From 79a91fb4a1ffac3196e69ff7ab05f2e6c8d73ced Mon Sep 17 00:00:00 2001
From: =?UTF-8?q?J=C3=A9rome=20Perrin?= <jerome@nexedi.com>
Date: Fri, 28 Dec 2018 03:42:09 +0100
Subject: [PATCH] grid,manager: close xmlrpc.ServerProxy sockets

by using it getSupervisorRPC in a context manager which on python 3
automatically closes.
This needs fix from https://github.com/Supervisor/supervisor/issues/1184
we assume that this fix is only on python 3.
On python2, we keep this same behavior of not closing socket explicitly
and leaving it to destructors.

Also re-raise a few error cases that were ignored.
---
 slapos/grid/SlapObject.py   | 95 ++++++++++++++++++++-----------------
 slapos/grid/svcbackend.py   | 39 ++++++++++-----
 slapos/manager/portredir.py | 12 ++---
 slapos/manager/prerm.py     | 20 ++++----
 4 files changed, 94 insertions(+), 72 deletions(-)

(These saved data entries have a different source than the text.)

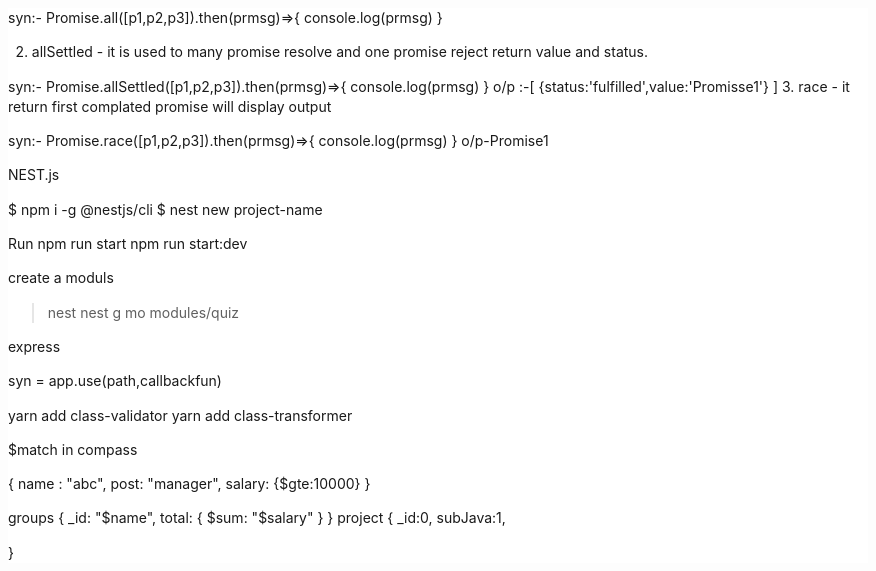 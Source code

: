 syn:- Promise.all([p1,p2,p3]).then(prmsg)=>{
	console.log(prmsg)
	}	

2. allSettled - it is used to many promise resolve and one promise reject
		return value and status.

syn:- Promise.allSettled([p1,p2,p3]).then(prmsg)=>{
	console.log(prmsg)
	}
o/p :-[
	{status:'fulfilled',value:'Promisse1'}
	]
3. race - it return first complated promise will display output

syn:- Promise.race([p1,p2,p3]).then(prmsg)=>{
	console.log(prmsg)
	}
o/p-Promise1




NEST.js

$ npm i -g @nestjs/cli
$ nest new project-name

Run
npm run start
npm run start:dev

create a moduls 
 >nest
 >nest g mo modules/quiz 


express

syn =   app.use(path,callbackfun)



yarn add class-validator
 yarn add class-transformer


$match in compass

{
   name : "abc",
   post: "manager",
   salary: {$gte:10000}
}

groups
{
  _id: "$name",
  total: {
    $sum: "$salary"
  }
}
project
{
 _id:0,
  subJava:1,
  
}
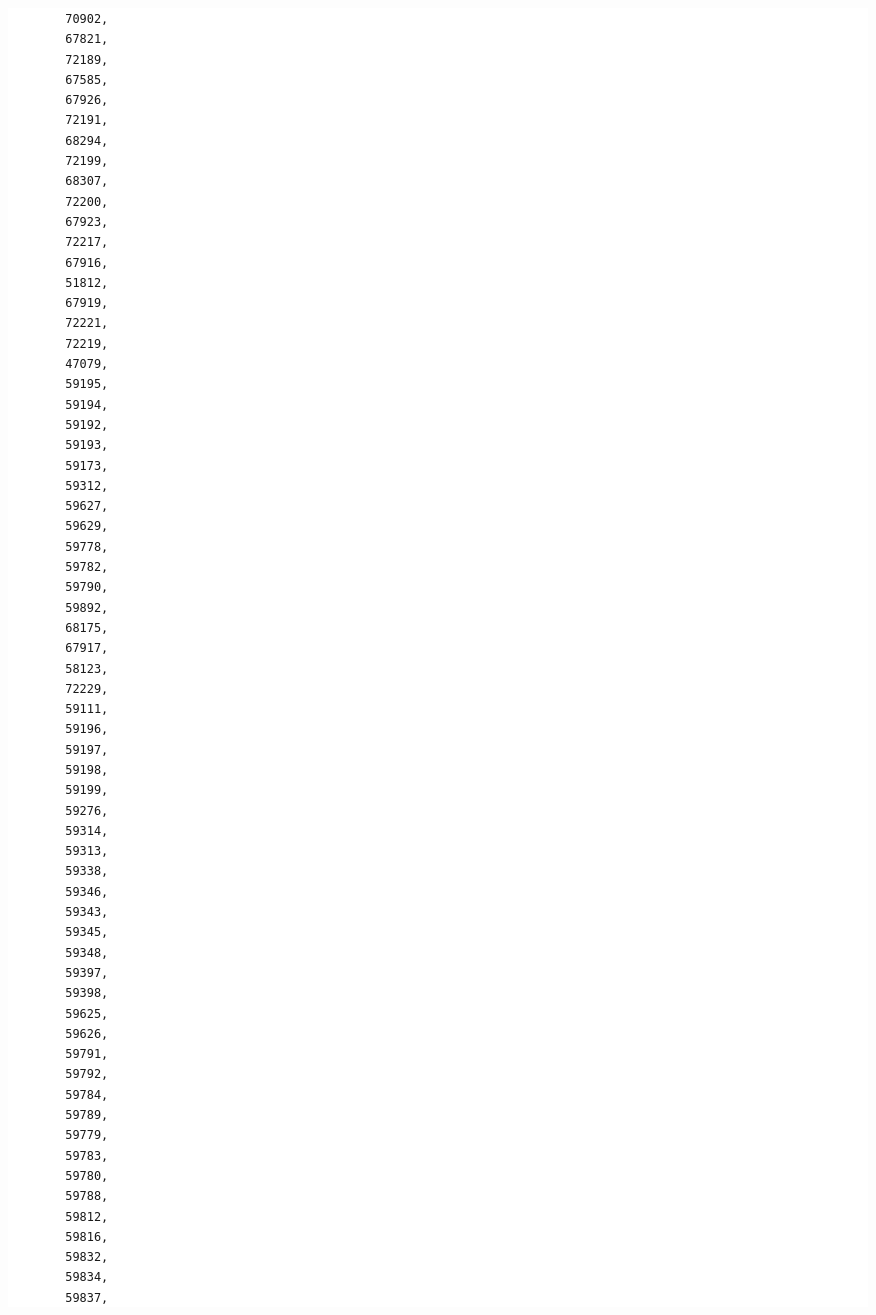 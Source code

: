             70902, 
            67821, 
            72189, 
            67585, 
            67926, 
            72191, 
            68294, 
            72199, 
            68307, 
            72200, 
            67923, 
            72217, 
            67916, 
            51812, 
            67919, 
            72221, 
            72219, 
            47079, 
            59195, 
            59194, 
            59192, 
            59193, 
            59173, 
            59312, 
            59627, 
            59629, 
            59778, 
            59782, 
            59790, 
            59892, 
            68175, 
            67917, 
            58123, 
            72229, 
            59111, 
            59196, 
            59197, 
            59198, 
            59199, 
            59276, 
            59314, 
            59313, 
            59338, 
            59346, 
            59343, 
            59345, 
            59348, 
            59397, 
            59398, 
            59625, 
            59626, 
            59791, 
            59792, 
            59784, 
            59789, 
            59779, 
            59783, 
            59780, 
            59788, 
            59812, 
            59816, 
            59832, 
            59834, 
            59837,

diff --git a/slapos/grid/SlapObject.py b/slapos/grid/SlapObject.py
index caa7cef84..dc35f0b25 100644
--- a/slapos/grid/SlapObject.py
+++ b/slapos/grid/SlapObject.py
@@ -708,14 +708,16 @@ class Partition(object):
     """Asks supervisord to start the instance. If this instance is not
     installed, we install it.
     """
-    supervisor = self.getSupervisorRPC()

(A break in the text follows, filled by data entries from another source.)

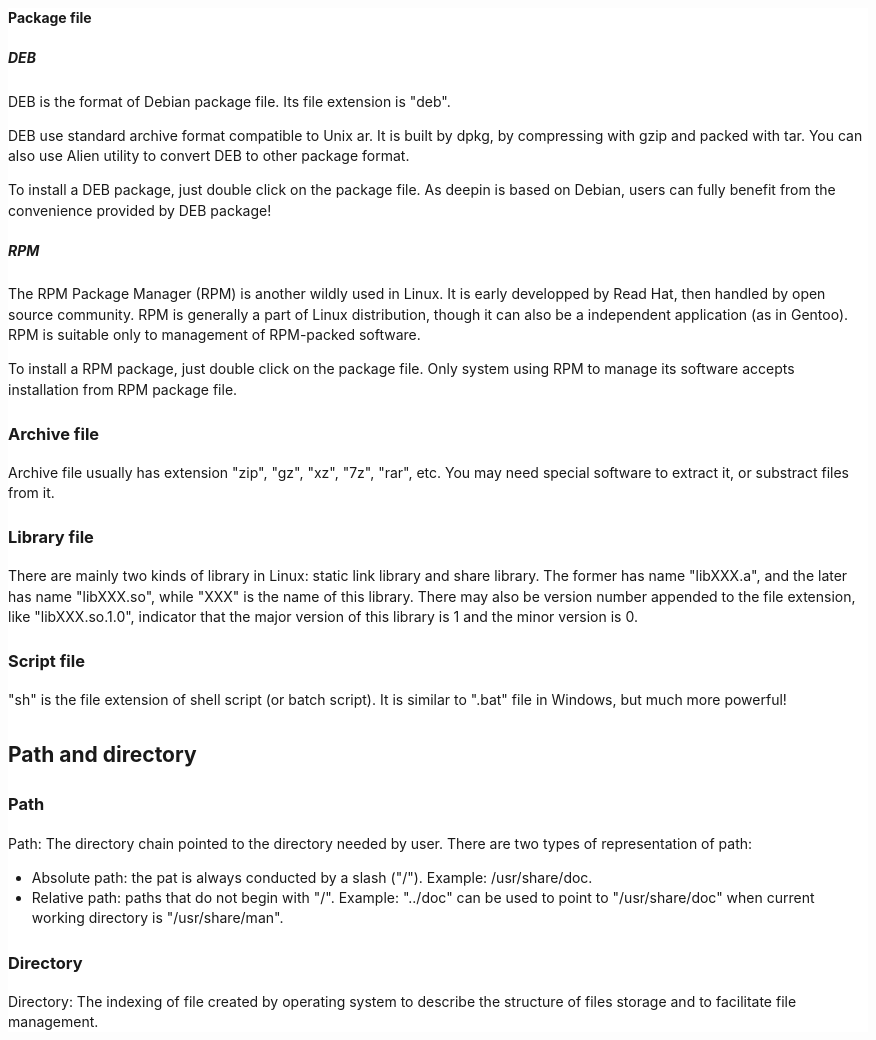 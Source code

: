 #### Package file

##### DEB

DEB is the format of Debian package file. Its file extension is "deb".

DEB use standard archive format compatible to Unix ar. It is built by dpkg, by compressing with gzip and packed with tar. You can also use Alien utility to convert DEB to other package format.

To install a DEB package, just double click on the package file. As deepin is based on Debian, users can fully benefit from the convenience provided by DEB package!

##### RPM

The RPM Package Manager (RPM) is another wildly used in Linux. It is early developped by Read Hat, then handled by open source community. RPM is generally a part of Linux distribution, though it can also be a independent application (as in Gentoo). RPM is suitable only to management of RPM-packed software.

To install a RPM package, just double click on the package file. Only system using RPM to manage its software accepts installation from RPM package file.

### Archive file

Archive file usually has extension "zip", "gz", "xz", "7z", "rar", etc. You may need special software to extract it, or substract files from it.

### Library file

There are mainly two kinds of library in Linux: static link library and share library. The former has name "libXXX.a",  and the later has name "libXXX.so", while "XXX" is the name of this library. There may also be version number appended to the file extension, like "libXXX.so.1.0", indicator that the major version of this library is 1 and the minor version is 0.

### Script file

"sh" is the file extension of shell script (or batch script). It is  similar to ".bat" file in Windows, but much more powerful!

## Path and directory

### Path

Path: The directory chain pointed to the directory needed by user. There are two types of representation of path:

* Absolute path: the pat is always conducted by a slash ("/"). Example: /usr/share/doc.
* Relative path: paths that do not begin with "/". Example: "../doc" can be used to point to "/usr/share/doc" when current working directory is "/usr/share/man".

### Directory

Directory: The indexing of file created by operating system to describe the structure of files storage and to facilitate file management.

     partition_id = self.computer_partition.getId()
     try:
-      supervisor.startProcessGroup(partition_id, False)
+      with self.getSupervisorRPC() as supervisor:
+        supervisor.startProcessGroup(partition_id, False)
     except xmlrpclib.Fault as exc:
       if exc.faultString.startswith('BAD_NAME:'):
         self.logger.info("Nothing to start on %s..." %
                          self.computer_partition.getId())
+      else:
+        raise
     else:
       self.logger.info("Requested start of %s..." % self.computer_partition.getId())
 
@@ -723,11 +725,13 @@ class Partition(object):
     """Asks supervisord to stop the instance."""
     partition_id = self.computer_partition.getId()
     try:
-      supervisor = self.getSupervisorRPC()
-      supervisor.stopProcessGroup(partition_id, False)
+      with self.getSupervisorRPC() as supervisor:
+        supervisor.stopProcessGroup(partition_id, False)
     except xmlrpclib.Fault as exc:
       if exc.faultString.startswith('BAD_NAME:'):
         self.logger.info('Partition %s not known in supervisord, ignoring' % partition_id)
+      else:
+        raise
     else:
       self.logger.info("Requested stop of %s..." % self.computer_partition.getId())
 
@@ -798,15 +802,18 @@ class Partition(object):
 
   def checkProcessesFromStateList(self, process_list, state_list):
     """Asks supervisord to check if one of the processes are in the state_list."""
-    supervisor = self.getSupervisorRPC()
     for process in process_list:
       try:
-        info = supervisor.getProcessInfo(process)
+        with self.getSupervisorRPC() as supervisor:
+          info = supervisor.getProcessInfo(process)
         if info['statename'] in state_list:
           return True
       except xmlrpclib.Fault as exc:
-        self.logger.debug("BAD process name: %r" % process)
-        continue
+        if exc.faultString.startswith('BAD_NAME:'):
+          self.logger.debug("BAD process name: %r" % process)
+          continue
+        else:
+          raise
     return False
 
   def cleanupFolder(self, folder_path):
@@ -832,43 +839,43 @@ class Partition(object):
     #       In future it will not be needed, as update command
     #       is going to be implemented on server side.
     self.logger.debug('Updating supervisord')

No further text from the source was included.